CMU physicist challenges what we know about particle physics with machine learning

September 22, 2025

6 minutes

By Mackenzie Devereux

The Standard Model, depicting the fundamental building blocks of the universe, including top quarks. **Courtesy of Cush via Wikimedia Commons**

Sitong An, a physicist at Carnegie Mellon University, has made a groundbreaking discovery that could change how we understand the universe. Using revolutionary machine learning techniques, he has found evidence that four top quarks (4TQs), one of the rarest and heaviest subatomic particles, can be produced simultaneously at rates far higher than current physics models predict. His research not only points to the discovery of new particles or forces, but also could signal a fundamental shift in how we explore and interpret reality.

Out of the six members of the quark family, the top quark is the heaviest and rarest by far. Imagine squeezing an entire atom of gold into a point roughly 300 trillion times smaller than its original size, and you’d roughly get a top quark. With more mass, they require more energy to produce and are most sensitive to decaying into other, smaller particles. Additionally, the mass of these quarks makes them most sensitive to ‘new physics,’ physical processes that are happening but that we don’t yet know about or understand. The size of the top quark makes it the most likely in the quark family to interact with these mystery particles and forces. That’s why we care so much about four top quark production: this process opens a window to probe at an unexplored area of the universe like no other particle can.

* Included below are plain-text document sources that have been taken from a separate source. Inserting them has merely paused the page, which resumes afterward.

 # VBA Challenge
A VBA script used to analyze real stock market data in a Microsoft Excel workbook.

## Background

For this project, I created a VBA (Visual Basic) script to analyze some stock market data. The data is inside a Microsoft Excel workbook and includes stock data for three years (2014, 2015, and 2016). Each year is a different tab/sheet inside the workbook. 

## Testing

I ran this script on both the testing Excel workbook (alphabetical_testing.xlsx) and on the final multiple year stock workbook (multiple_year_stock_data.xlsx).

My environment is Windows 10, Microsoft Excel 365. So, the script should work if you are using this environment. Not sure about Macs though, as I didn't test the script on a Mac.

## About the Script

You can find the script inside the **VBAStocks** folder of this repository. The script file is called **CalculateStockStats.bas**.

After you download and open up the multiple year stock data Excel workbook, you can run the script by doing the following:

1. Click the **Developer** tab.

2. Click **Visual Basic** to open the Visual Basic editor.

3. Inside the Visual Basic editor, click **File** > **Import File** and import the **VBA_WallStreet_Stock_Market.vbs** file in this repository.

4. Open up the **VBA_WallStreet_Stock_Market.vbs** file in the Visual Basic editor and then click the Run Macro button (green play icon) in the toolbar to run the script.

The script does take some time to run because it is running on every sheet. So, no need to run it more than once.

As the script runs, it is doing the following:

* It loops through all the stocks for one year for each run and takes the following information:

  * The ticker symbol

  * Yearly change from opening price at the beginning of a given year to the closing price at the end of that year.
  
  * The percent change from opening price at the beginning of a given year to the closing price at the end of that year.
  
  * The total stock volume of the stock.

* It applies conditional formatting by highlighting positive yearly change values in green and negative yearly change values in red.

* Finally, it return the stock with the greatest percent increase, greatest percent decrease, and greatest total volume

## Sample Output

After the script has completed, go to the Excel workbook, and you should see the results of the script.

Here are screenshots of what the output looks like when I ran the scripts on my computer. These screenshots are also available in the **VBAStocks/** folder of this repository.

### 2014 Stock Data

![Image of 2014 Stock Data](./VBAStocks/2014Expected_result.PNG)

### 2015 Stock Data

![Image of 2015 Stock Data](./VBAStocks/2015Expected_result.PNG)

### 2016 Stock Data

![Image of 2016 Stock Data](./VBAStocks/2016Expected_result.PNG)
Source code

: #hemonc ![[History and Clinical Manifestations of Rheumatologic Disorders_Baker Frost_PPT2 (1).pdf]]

These particles — and the forces that govern them — are best described by the Standard Model (SM), the foundation of modern particle physics. The culmination of centuries of work by countless physicists, the SM is currently our best framework to understand how particles smaller than atoms act as the building blocks of the universe. The SM describes 17 subatomic particles, including the top quark and its sibling, the anti-top quark. While the SM has been remarkably successful in describing particles and predicting their interactions, it also has limitations, especially when it comes to rare events like 4TQ production.

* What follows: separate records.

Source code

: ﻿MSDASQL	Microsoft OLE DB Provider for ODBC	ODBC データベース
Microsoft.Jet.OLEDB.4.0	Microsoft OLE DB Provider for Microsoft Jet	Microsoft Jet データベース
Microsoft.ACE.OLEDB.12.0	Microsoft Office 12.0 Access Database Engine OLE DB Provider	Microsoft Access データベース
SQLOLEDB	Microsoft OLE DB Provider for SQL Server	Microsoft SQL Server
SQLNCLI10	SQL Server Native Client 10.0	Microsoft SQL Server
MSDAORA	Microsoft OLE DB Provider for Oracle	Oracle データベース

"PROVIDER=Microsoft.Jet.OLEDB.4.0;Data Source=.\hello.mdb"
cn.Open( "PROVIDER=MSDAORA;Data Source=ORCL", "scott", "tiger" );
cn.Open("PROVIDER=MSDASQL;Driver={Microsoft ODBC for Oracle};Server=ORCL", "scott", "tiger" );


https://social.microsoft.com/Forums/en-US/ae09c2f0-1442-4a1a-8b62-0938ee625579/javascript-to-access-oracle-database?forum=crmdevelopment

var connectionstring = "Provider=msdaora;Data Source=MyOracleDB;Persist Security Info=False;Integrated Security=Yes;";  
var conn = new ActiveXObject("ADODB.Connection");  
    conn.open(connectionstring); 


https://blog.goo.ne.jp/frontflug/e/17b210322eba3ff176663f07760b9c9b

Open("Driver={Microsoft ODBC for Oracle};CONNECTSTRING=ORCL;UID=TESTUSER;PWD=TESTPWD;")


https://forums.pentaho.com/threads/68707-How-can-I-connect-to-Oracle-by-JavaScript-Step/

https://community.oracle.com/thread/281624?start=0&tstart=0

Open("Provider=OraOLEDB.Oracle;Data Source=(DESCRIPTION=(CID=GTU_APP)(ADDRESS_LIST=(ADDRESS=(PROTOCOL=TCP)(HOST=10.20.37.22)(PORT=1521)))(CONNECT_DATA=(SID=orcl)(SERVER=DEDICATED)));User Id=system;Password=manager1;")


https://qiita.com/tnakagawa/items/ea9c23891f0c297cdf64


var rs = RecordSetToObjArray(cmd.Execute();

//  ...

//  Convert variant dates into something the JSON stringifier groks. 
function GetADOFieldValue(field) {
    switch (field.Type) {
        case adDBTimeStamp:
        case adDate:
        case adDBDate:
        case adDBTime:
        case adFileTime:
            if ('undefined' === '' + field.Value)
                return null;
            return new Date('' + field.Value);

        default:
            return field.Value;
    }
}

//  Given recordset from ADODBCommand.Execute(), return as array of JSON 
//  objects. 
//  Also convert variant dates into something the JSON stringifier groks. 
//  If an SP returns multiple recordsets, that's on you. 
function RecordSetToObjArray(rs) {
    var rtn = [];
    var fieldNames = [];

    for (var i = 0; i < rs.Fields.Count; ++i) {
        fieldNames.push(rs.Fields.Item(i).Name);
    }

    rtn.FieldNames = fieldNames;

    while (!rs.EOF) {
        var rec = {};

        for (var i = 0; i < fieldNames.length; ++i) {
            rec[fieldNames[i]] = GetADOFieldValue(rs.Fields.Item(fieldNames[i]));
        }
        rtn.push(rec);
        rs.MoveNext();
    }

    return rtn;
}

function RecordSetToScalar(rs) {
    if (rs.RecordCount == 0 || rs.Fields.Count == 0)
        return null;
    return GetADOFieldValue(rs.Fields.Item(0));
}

The production of 4TQs is significantly rarer than the production of a single top-quark pair, happening only once in one trillion particle collisions. Why? Because rather than only one pair of top quarks being produced, four top quarks are being created (two quark/anti-quark pairs total).

The SM makes statistical predictions on how often we should see production of this special quartet based on what we know about proton annihilation and how other particles interact. Thus, when experimental results differ significantly from what the SM predicts, many scientists interpret this as a clue that there may be more to physics than what we currently understand, and that the SM is no longer an accurate representation of the whole physical picture.

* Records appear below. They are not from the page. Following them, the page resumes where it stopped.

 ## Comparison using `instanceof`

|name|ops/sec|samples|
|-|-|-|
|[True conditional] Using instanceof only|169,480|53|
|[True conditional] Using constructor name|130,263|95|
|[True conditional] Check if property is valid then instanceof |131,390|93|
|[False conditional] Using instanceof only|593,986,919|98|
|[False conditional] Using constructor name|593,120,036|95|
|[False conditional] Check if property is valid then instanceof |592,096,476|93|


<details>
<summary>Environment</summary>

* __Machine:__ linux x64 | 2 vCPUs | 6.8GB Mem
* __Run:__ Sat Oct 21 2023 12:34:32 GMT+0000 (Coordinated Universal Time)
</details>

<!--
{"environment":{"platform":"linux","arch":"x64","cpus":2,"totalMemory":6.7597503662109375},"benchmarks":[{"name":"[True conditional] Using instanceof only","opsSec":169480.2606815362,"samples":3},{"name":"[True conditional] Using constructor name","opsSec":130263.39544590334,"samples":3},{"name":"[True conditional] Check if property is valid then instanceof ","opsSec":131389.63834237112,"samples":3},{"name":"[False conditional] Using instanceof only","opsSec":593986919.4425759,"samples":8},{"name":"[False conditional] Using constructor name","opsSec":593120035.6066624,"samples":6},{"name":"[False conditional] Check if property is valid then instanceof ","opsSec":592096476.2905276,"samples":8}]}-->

So, if these particles are so important to our understanding of physics and beyond, why haven’t we already figured them out? That’s because looking for 4TQs in our currently available data is like looking for four needles in a haystack made of needles, i.e. extremely difficult.

Most of the data that physicists rely on to study particle collisions, including 4TQ production, comes from the Large Hadron Collider (LHC), the world’s most powerful particle accelerator. Since becoming operational in 2008, the LHC has produced petabytes of data by accelerating protons and their partners (uncreatively named anti-protons) to 99.9999991 percent of the speed of light, or approximately 299,792,458 meters per second. But with such a vast dataset, 4TQ events remained elusive.

Because top quarks decay almost instantly, we don’t observe them directly. Instead, the way we look for them is by tracing the particles that have come from their decay, called jets. However, the production of all these jets blends into the background noise of our current data collection capabilities. This makes finding and distinguishing the already rare event signals incredibly more challenging.

This may seem like a dead end for our study of 4TQs — and it was. After all, how can we study something we can’t even detect? That was, until Sitong An recently published his Ph. D. dissertation in Experimental High Energy Physics at Carnegie Mellon University on this subject. An’s solution to the impasse? Bridge machine learning and particle physics to go where we’ve never gone before. Machine learning and decision-making models had previously been used to successfully identify the production of single top quarks; however, An adapted this strategy to specifically identify the 4TQ signal from all of the background noise. This novel and powerful approach also allowed An to predict not only the occurrence of background events, but also the shape of their distributions, giving him a more precise way to search for noise and distinguish it from real quark production. Through a multi-phase training and implementation process, An expanded the applications of AI in physics to solve this nearly impossible problem.

So, after all of this work, was he successfully able to detect 4TQs? In fact, he was able to do much more than that. Using his machine learning strategies, An found the 4TQ signal in Runs 2 and 3 of the LHC — two major data collection periods spanning from 2015 to 2018 and from 2022 onward.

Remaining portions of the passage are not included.